評価部132は、取得部131が取得した複数の行動情報を行動学習モデルに入力し、当該行動情報それぞれについての程度情報を出力させる。
【0053】
特定部135は、評価部132が出力させた複数の行動情報それぞれに対応する程度情報に基づいて、複数の行動情報のうち行動学習モデルに学習させる行動情報を特定する。特定部135が行動学習モデルに学習させる行動情報を特定する方法は上述したとおりである。そして、学習部136は、特定部135が特定した行動情報を行動学習モデルにさらに学習させる。
【0054】
[情報処理装置1における処理の流れ]
図6は、情報処理装置1における処理の流れを示すフローチャートである。
図6に示すフローチャートは、コミュニティの加入を促すメッセージを送信可能になった時点から開始している。
【0055】
取得部131は、行動情報を取得する(S01)。

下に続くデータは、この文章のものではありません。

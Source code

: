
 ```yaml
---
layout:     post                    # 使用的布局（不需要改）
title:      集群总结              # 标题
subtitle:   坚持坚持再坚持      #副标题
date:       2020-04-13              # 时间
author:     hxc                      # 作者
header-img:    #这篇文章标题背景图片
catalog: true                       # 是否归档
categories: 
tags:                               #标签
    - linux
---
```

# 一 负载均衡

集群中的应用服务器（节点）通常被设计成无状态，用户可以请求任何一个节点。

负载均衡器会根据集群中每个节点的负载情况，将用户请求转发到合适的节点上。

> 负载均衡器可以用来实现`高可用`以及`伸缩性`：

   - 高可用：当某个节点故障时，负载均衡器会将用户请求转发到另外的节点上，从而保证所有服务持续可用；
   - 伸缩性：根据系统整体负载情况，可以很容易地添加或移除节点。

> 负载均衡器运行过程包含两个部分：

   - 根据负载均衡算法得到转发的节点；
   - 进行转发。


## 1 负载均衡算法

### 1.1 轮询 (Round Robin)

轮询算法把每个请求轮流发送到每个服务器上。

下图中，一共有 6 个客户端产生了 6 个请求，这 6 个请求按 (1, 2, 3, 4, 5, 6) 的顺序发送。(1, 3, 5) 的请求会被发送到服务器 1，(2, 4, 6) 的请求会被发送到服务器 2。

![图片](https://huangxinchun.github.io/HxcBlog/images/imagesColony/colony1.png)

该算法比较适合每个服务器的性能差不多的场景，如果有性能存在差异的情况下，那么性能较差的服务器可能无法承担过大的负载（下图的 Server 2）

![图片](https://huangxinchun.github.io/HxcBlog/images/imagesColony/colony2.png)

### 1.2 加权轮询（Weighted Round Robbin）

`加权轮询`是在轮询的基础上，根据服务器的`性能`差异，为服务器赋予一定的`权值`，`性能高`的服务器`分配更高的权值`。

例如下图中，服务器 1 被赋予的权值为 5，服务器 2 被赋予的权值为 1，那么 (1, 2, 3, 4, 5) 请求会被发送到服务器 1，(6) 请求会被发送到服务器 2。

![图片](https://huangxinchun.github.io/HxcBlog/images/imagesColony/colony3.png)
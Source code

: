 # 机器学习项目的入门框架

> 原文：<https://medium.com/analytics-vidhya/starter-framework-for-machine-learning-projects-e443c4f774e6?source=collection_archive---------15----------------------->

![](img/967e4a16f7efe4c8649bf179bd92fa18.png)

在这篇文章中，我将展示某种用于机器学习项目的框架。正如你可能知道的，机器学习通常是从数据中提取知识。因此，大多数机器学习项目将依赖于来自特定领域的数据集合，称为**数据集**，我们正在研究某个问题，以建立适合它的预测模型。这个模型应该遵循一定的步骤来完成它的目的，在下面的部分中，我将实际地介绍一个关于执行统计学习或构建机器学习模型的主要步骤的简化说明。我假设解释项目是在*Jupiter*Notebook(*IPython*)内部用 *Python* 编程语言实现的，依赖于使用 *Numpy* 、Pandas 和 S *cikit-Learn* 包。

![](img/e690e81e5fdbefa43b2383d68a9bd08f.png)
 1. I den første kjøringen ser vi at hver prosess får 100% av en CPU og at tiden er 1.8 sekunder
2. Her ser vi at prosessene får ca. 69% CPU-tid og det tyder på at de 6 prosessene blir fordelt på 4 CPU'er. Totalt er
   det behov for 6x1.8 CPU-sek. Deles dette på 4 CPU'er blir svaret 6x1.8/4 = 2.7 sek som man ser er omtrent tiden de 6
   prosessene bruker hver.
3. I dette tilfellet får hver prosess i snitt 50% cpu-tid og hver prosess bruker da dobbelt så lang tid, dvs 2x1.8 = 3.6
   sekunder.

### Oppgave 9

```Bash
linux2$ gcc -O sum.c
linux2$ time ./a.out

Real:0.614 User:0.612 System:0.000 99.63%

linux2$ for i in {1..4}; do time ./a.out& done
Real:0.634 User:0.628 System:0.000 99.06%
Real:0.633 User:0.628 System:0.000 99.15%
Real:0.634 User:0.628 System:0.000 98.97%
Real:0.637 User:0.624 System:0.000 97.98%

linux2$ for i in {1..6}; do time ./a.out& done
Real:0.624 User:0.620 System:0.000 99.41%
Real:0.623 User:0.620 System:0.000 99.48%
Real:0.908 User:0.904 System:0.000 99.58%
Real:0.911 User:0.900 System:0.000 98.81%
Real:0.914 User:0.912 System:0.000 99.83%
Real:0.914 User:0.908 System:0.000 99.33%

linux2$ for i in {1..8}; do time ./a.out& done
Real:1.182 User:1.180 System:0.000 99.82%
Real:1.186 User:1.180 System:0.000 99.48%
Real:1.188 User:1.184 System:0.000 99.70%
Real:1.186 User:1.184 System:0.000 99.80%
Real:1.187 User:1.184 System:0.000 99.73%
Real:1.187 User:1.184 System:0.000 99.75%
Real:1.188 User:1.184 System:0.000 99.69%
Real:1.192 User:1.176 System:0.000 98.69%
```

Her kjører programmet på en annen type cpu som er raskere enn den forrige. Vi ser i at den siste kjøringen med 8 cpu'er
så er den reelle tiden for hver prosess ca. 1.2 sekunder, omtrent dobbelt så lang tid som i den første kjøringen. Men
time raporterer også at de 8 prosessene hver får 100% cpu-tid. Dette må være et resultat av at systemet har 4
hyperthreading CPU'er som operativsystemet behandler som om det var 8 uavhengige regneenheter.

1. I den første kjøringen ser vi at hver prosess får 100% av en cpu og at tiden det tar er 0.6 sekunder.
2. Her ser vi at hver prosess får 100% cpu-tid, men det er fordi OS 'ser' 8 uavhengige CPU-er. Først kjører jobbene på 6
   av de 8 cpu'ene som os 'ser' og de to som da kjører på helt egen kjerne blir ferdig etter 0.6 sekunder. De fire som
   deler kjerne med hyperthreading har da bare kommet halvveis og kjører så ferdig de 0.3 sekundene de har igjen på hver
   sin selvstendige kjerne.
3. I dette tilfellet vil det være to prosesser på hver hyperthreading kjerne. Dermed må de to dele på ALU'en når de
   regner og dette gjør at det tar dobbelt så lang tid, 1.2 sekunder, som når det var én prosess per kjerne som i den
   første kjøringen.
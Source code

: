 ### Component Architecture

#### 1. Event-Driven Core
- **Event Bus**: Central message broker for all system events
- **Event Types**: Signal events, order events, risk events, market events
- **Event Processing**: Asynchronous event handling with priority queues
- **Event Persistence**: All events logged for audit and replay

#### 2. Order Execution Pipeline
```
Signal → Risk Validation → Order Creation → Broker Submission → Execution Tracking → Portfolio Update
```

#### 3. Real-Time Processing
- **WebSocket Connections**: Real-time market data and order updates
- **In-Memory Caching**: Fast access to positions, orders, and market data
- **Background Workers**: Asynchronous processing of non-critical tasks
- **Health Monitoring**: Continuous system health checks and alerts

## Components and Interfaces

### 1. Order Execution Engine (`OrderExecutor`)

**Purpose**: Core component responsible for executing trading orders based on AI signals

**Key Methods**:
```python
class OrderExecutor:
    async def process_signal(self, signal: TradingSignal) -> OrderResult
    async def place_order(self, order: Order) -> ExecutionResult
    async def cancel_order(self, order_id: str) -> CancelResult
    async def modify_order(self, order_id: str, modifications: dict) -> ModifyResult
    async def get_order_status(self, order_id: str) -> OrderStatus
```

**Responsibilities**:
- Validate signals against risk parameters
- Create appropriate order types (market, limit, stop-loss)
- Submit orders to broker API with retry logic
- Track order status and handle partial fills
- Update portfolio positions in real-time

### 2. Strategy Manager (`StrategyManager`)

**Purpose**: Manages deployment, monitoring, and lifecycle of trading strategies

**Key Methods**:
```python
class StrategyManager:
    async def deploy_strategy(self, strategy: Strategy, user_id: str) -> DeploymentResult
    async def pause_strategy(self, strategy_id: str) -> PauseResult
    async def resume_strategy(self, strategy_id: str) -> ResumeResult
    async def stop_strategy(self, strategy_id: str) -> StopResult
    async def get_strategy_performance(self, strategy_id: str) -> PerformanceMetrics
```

評価部132は、取得した行動情報を行動学習モデルに入力し、程度情報を出力させる(S02)。評価部132は、取得した行動情報を汎用学習モデルに入力し、程度情報を出力させる(S03)。
【0056】
判定部133は、行動学習モデルが出力した程度情報と、汎用学習モデルが出力した程度情報と、に基づいて、ユーザにコミュニティの情報を通知するか否かを判定する(S04)。
【0057】
判定部133がユーザにコミュニティの情報を通知することを判定する場合(S04におけるYES)、行動情報が対象とするユーザの情報端末2にコミュニティの情報を表示させ(S05)、情報処理装置1は処理を終了する。
【0058】
判定部133がユーザにコミュニティの情報を通知することを判定しない場合(S04におけるNO)、情報処理装置1は処理を終了する。
【0059】
[情報処理装置1による効果]
情報処理装置1がこのように構成されることで、ユーザの行動に基づいてユーザに適した情報を提供できることが期待できる。
【0060】
なお、本発明により、国連が主導する持続可能な開発目標(SDGs)の目標9「産業と技術革新の基盤をつくろう」に貢献することが可能となる。
【0061】
以上、本発明を実施の形態を用いて説明したが、本発明の技術的範囲は上記実施の形態に記載の範囲には限定されず、その要旨の範囲内で種々の変形及び変更が可能である。例えば、装置の全部又は一部は、任意の単位で機能的又は物理的に分散・統合して構成することができる。また、複数の実施の形態の任意の組み合わせによって生じる新たな実施の形態も、本発明の実施の形態に含まれる。組み合わせによって生じる新たな実施の形態の効果は、もとの実施の形態の効果を併せ持つ。
【符号の説明】
【0062】
1 情報処理装置
2 情報端末
11 通信部
12 記憶部
13 制御部
131 取得部
132 評価部
133 判定部
134 表示制御部
135 特定部
136 学習部
【要約】 (修正有)
【課題】ユーザの行動に基づいてユーザに適した情報を提供する情報処理装置、情報処理方法及びプログラムを提供する。
【解決手段】情報処理装置1は、ユーザの行動を示す行動情報を入力とし、入力された行動情報が示すユーザの行動が当該コミュニティに所属するユーザの行動と推定される程度を示す程度情報を出力するよう学習された行動学習モデルを記憶する記憶部12と、コミュニティに参加していないユーザの行動を示す行動情報を取得する取得部131と、取得部131が取得した行動情報を行動学習モデルに入力し、程度情報を出力させる評価部132と、評価部132が出力させた程度情報に基づいて、当該ユーザにコミュニティの情報を通知するか否かを判定する判定部133と、判定部133が当該ユーザに通知することを判定する場合、当該ユーザの情報端末2にコミュニティに関する情報を表示させるよう制御する表示制御部134と、を有する。